*** Block opens ***
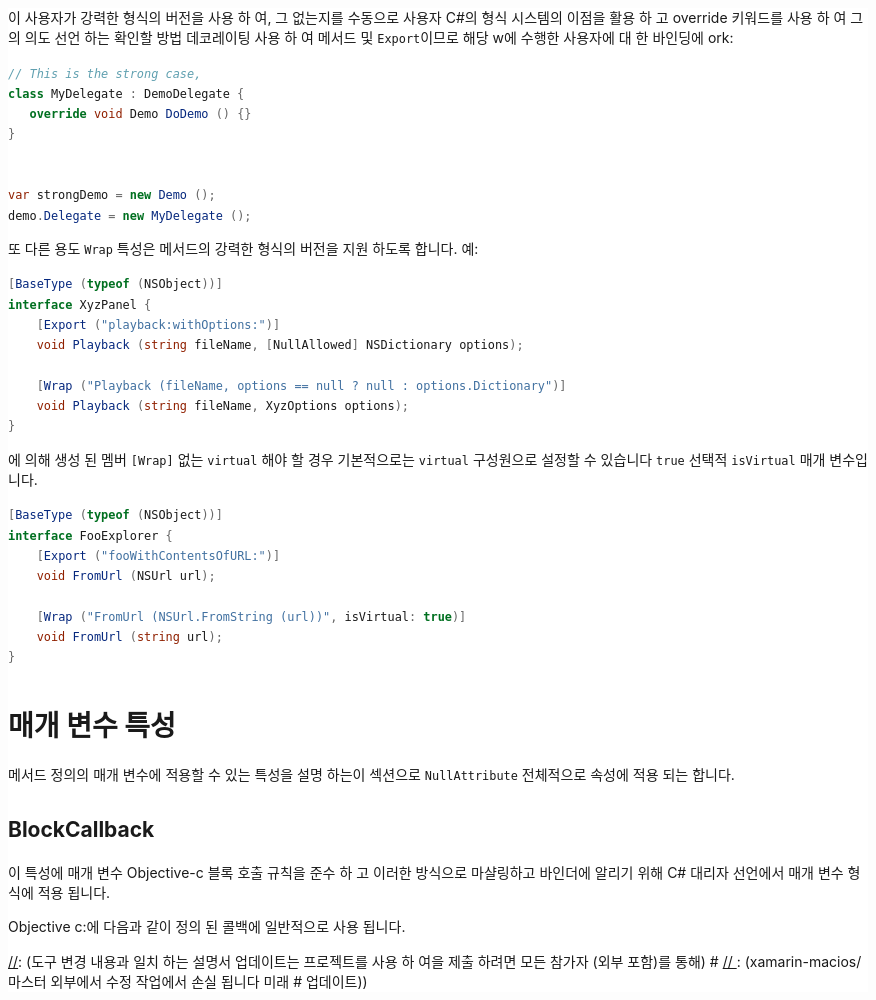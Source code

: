 이 사용자가 강력한 형식의 버전을 사용 하 여, 그 없는지를 수동으로 사용자 C#의 형식 시스템의 이점을 활용 하 고 override 키워드를 사용 하 여 그의 의도 선언 하는 확인할 방법 데코레이팅 사용 하 여 메서드 및 `Export`이므로 해당 w에 수행한 사용자에 대 한 바인딩에 ork:

```csharp
// This is the strong case,
class MyDelegate : DemoDelegate {
   override void Demo DoDemo () {}
}


var strongDemo = new Demo ();
demo.Delegate = new MyDelegate ();
```

 <a name="Parameter_Attributes" />

또 다른 용도 `Wrap` 특성은 메서드의 강력한 형식의 버전을 지원 하도록 합니다.   예:

```csharp
[BaseType (typeof (NSObject))]
interface XyzPanel {
    [Export ("playback:withOptions:")]
    void Playback (string fileName, [NullAllowed] NSDictionary options);

    [Wrap ("Playback (fileName, options == null ? null : options.Dictionary")]
    void Playback (string fileName, XyzOptions options);
}
```

에 의해 생성 된 멤버 `[Wrap]` 없는 `virtual` 해야 할 경우 기본적으로는 `virtual` 구성원으로 설정할 수 있습니다 `true` 선택적 `isVirtual` 매개 변수입니다.

```csharp
[BaseType (typeof (NSObject))]
interface FooExplorer {
    [Export ("fooWithContentsOfURL:")]
    void FromUrl (NSUrl url);

    [Wrap ("FromUrl (NSUrl.FromString (url))", isVirtual: true)]
    void FromUrl (string url);
}
```

# <a name="parameter-attributes"></a>매개 변수 특성

메서드 정의의 매개 변수에 적용할 수 있는 특성을 설명 하는이 섹션으로 `NullAttribute` 전체적으로 속성에 적용 되는 합니다.


## <a name="blockcallback"></a>BlockCallback



이 특성에 매개 변수 Objective-c 블록 호출 규칙을 준수 하 고 이러한 방식으로 마샬링하고 바인더에 알리기 위해 C# 대리자 선언에서 매개 변수 형식에 적용 됩니다.

Objective c:에 다음과 같이 정의 된 콜백에 일반적으로 사용 됩니다.


[//]: # (Https://github.com/xamarin/xamarin-macios/tree/master/docs/website/에 속한 원본 파일)
[//]: (도구 변경 내용과 일치 하는 설명서 업데이트는 프로젝트를 사용 하 여을 제출 하려면 모든 참가자 (외부 포함)를 통해) # [ // ]: (xamarin-macios/마스터 외부에서 수정 작업에서 손실 됩니다 미래 # 업데이트))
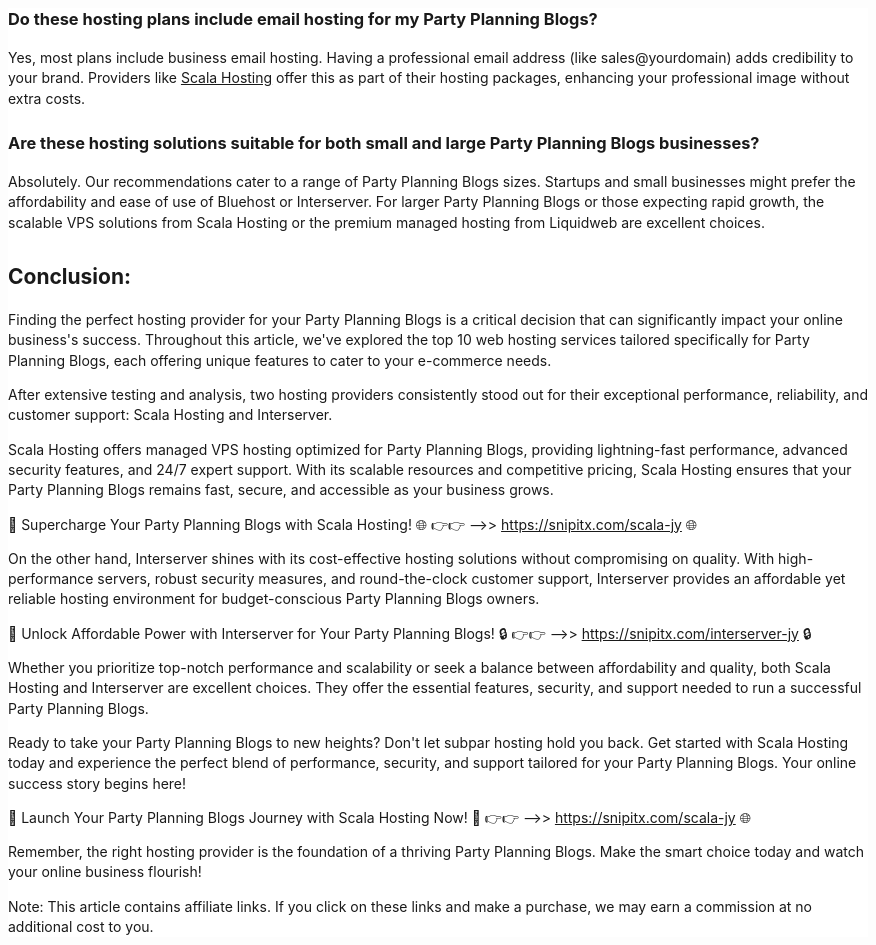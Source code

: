 ### Do these hosting plans include email hosting for my Party Planning Blogs? 
Yes, most plans include business email hosting. Having a professional email address (like sales@yourdomain) adds credibility to your brand. Providers like [Scala Hosting](https://snipitx.com/scala-jy) offer this as part of their hosting packages, enhancing your professional image without extra costs.

### Are these hosting solutions suitable for both small and large Party Planning Blogs businesses? 
Absolutely. Our recommendations cater to a range of Party Planning Blogs sizes. Startups and small businesses might prefer the affordability and ease of use of Bluehost or Interserver. For larger Party Planning Blogs or those expecting rapid growth, the scalable VPS solutions from Scala Hosting or the premium managed hosting from Liquidweb are excellent choices.

## Conclusion:

Finding the perfect hosting provider for your Party Planning Blogs is a critical decision that can significantly impact your online business's success. Throughout this article, we've explored the top 10 web hosting services tailored specifically for Party Planning Blogs, each offering unique features to cater to your e-commerce needs.

After extensive testing and analysis, two hosting providers consistently stood out for their exceptional performance, reliability, and customer support: Scala Hosting and Interserver.

Scala Hosting offers managed VPS hosting optimized for Party Planning Blogs, providing lightning-fast performance, advanced security features, and 24/7 expert support. With its scalable resources and competitive pricing, Scala Hosting ensures that your Party Planning Blogs remains fast, secure, and accessible as your business grows.

🚀 Supercharge Your Party Planning Blogs with Scala Hosting! 🌐
👉👉 -->> https://snipitx.com/scala-jy 🌐

On the other hand, Interserver shines with its cost-effective hosting solutions without compromising on quality. With high-performance servers, robust security measures, and round-the-clock customer support, Interserver provides an affordable yet reliable hosting environment for budget-conscious Party Planning Blogs owners.

💸 Unlock Affordable Power with Interserver for Your Party Planning Blogs! 🔒
👉👉 -->> https://snipitx.com/interserver-jy 🔒

Whether you prioritize top-notch performance and scalability or seek a balance between affordability and quality, both Scala Hosting and Interserver are excellent choices. They offer the essential features, security, and support needed to run a successful Party Planning Blogs.

Ready to take your Party Planning Blogs to new heights? Don't let subpar hosting hold you back. Get started with Scala Hosting today and experience the perfect blend of performance, security, and support tailored for your Party Planning Blogs. Your online success story begins here!

🚀 Launch Your Party Planning Blogs Journey with Scala Hosting Now! 🌟
👉👉 -->> https://snipitx.com/scala-jy 🌐

Remember, the right hosting provider is the foundation of a thriving Party Planning Blogs. Make the smart choice today and watch your online business flourish!

Note: This article contains affiliate links. If you click on these links and make a purchase, we may earn a commission at no additional cost to you.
*** Block closes ***
**Problem description**:
Using the entries shown above, reproduce verbatim the lines from the line bearing "Yes, most plans" to the line bearing "### Are these", inclusive.

**Task solution**:
Yes, most plans include business email hosting. Having a professional email address (like sales@yourdomain) adds credibility to your brand. Providers like [Scala Hosting](https://snipitx.com/scala-jy) offer this as part of their hosting packages, enhancing your professional image without extra costs.

### Are these hosting solutions suitable for both small and large Party Planning Blogs businesses? 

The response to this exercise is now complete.